Look at him, lying there with cold dead eyes boring into mine. He got in the way. Hard to believe I know, but people can be strange sometimes.
Stood in front of her, the bitch that had been screwing the whole town. Pretended he didn't know me, he did though, could see it in his eyes. He'd read the texts, heard the voicemail, smelt me in his bed. I'm better than him, she said so.
She said so to every other person she was in bed with. Her long blonde hair, watery blue eyes that make you want to hold her. She knows what to do to get you. I fell for her.
She knew it too, knew every time she worked those eyes. Men are stupid, women are worse. Anyone looks at you and just think about how lonely it is.
Even lonelier now. She ended it. Told me that she was married and couldn't let her marriage fail. This must be him, the poor bastard she was married to. There's no ring on his finger. God damn it! The bitch lied again! How stupid can you get?
I jut didn't want to be lonely. No one deserves to be lonely. Not me having wedding anniversaries, going on picnics. Just sat at home watching TV, eating a takeaway, occasionally going for walks. Known as 'perv' down the park, sat by myself on a bench.
I think I'll leave, go to the river. Better than staying here. Company of the dead is no company, well maybe a little. Better than nothing.
The water is cold. Shouldn't have jumped in. Made a splash, scared some birds.

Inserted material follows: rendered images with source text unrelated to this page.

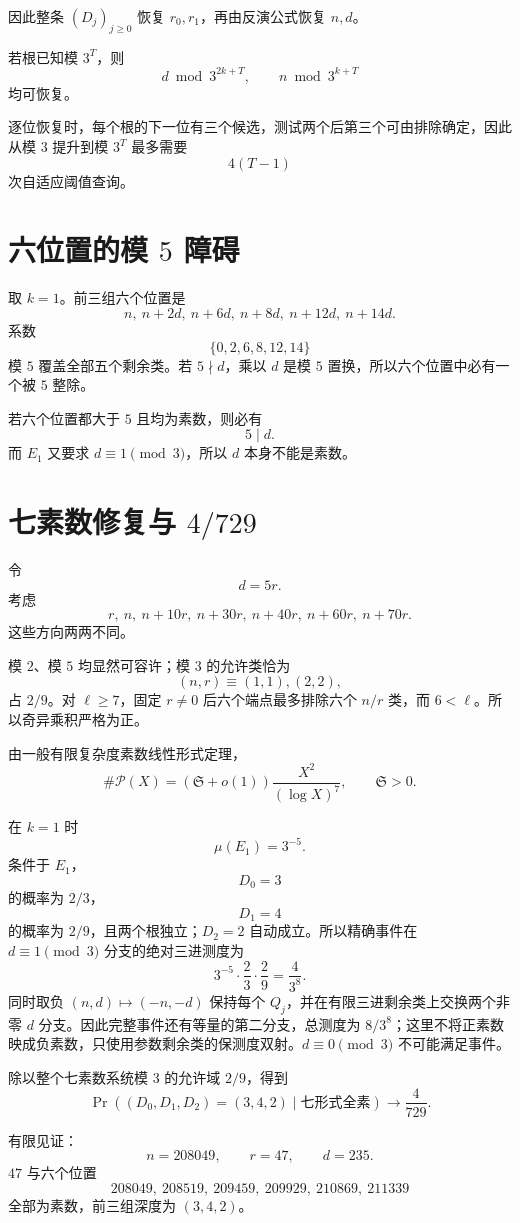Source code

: \documentclass[11pt,a4paper]{ctexart}
\begin{document}
因此整条 \((D_j)_{j\ge0}\) 恢复 \(r_0,r_1\)，再由反演公式恢复 \(n,d\)。

若根已知模 \(3^T\)，则
\[
d\bmod3^{2k+T},
\qquad
n\bmod3^{k+T}
\]
均可恢复。

逐位恢复时，每个根的下一位有三个候选，测试两个后第三个可由排除确定，因此从模 \(3\) 提升到模 \(3^T\) 最多需要
\[
\boxed{4(T-1)}
\]
次自适应阈值查询。

\section{六位置的模 \(5\) 障碍}
取 \(k=1\)。前三组六个位置是
\[
n,\ n+2d,\ n+6d,\ n+8d,\ n+12d,\ n+14d.
\]
系数
\[
\{0,2,6,8,12,14\}
\]
模 \(5\) 覆盖全部五个剩余类。若 \(5\nmid d\)，乘以 \(d\) 是模 \(5\) 置换，所以六个位置中必有一个被 \(5\) 整除。

若六个位置都大于 \(5\) 且均为素数，则必有
\[
\boxed{5\mid d.}
\]
而 \(E_1\) 又要求 \(d\equiv1\pmod3\)，所以 \(d\) 本身不能是素数。

\section{七素数修复与 \(4/729\)}
令
\[
d=5r.
\]
考虑
\[
r,\ n,\ n+10r,\ n+30r,\ n+40r,\ n+60r,\ n+70r.
\]
这些方向两两不同。

模 \(2\)、模 \(5\) 均显然可容许；模 \(3\) 的允许类恰为
\[
(n,r)\equiv(1,1),(2,2),
\]
占 \(2/9\)。对 \(\ell\ge7\)，固定 \(r\ne0\) 后六个端点最多排除六个 \(n/r\) 类，而 \(6<\ell\)。所以奇异乘积严格为正。

由一般有限复杂度素数线性形式定理，
\[
\#\mathcal P(X)
=
(\mathfrak S+o(1))
\frac{X^2}{(\log X)^7},
\qquad \mathfrak S>0.
\]

在 \(k=1\) 时
\[
\mu(E_1)=3^{-5}.
\]
条件于 \(E_1\)，
\[
D_0=3
\]
的概率为 \(2/3\)，
\[
D_1=4
\]
的概率为 \(2/9\)，且两个根独立；\(D_2=2\) 自动成立。所以精确事件在 $d\equiv1\pmod3$ 分支的绝对三进测度为
\[
3^{-5}\cdot\frac23\cdot\frac29
=
\frac4{3^8}.
\]
同时取负 $(n,d)\mapsto(-n,-d)$ 保持每个 $Q_j$，并在有限三进剩余类上交换两个非零 $d$ 分支。因此完整事件还有等量的第二分支，总测度为 $8/3^8$；这里不将正素数映成负素数，只使用参数剩余类的保测度双射。$d\equiv0\pmod3$ 不可能满足事件。

除以整个七素数系统模 \(3\) 的允许域 \(2/9\)，得到
\[
\boxed{
\Pr((D_0,D_1,D_2)=(3,4,2)\mid\text{七形式全素})
\to\frac4{729}.
}
\]

有限见证：
\[
n=208049,\qquad r=47,\qquad d=235.
\]
\(47\) 与六个位置
\[
208049,\ 208519,\ 209459,\ 209929,\ 210869,\ 211339
\]
全部为素数，前三组深度为 \((3,4,2)\)。
\end{document}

Closing time, lots of people walking home together. Why did she lie? Why couldn't we walk home after closing time, together? Why am I such a loser.
Got to get rid of the evidence, no doubt it will make a noise. No matter, drunken people will not believe what they hear. I should know. Think it was a brick or a bottle. Best do it now. Got to get away.
They'd never know it was me. Well fingerprints, but they'd never know it was in the river.
Even if they did find it, all they can do is put me in jail. With other murderers, molesters and Muslims.
At least I'll be with other people. Maybe I should phone mum. Tell her I'll be gone for awhile. She wouldn't notice anyway, not spoken since July. Wish I was back home, penalty of death. End this pathetic excuse for a life. If I had shown any liking for girls at my age I would have died.
Liking a girl at all and I could die, lose the respect of my family. Lost it already.
They're going to have a field day. Neighbours spreading rumours. Shaming mum. They'll tell the police where I live, trying to make my mum die with shame. Neighbours can be real jerks.
Well, they found me. After 8 months of living the life of a criminal mastermind. Waiting for questioning. Sure they'll ask if there were others.
Maybe I'll say there was. Get put away longer. Maybe even get the gas chamber.
Nazis the lot of them. Judge you by your ethnicity. Not every Muslim is an affiliate of Bin Laden. Like he'd want me as a friend anyway.
There were others don't get me wrong. Friendly people, to others. Never gave me a second look. Bang. Either between the eyes or in the middle of the chest. More reliability of death that way.
Wish they hadn't found me. Would have got rid of those bitches from school. Used me to get what they wanted and shunned me. Well who's laughing now? You can't scare the man with the golden gun.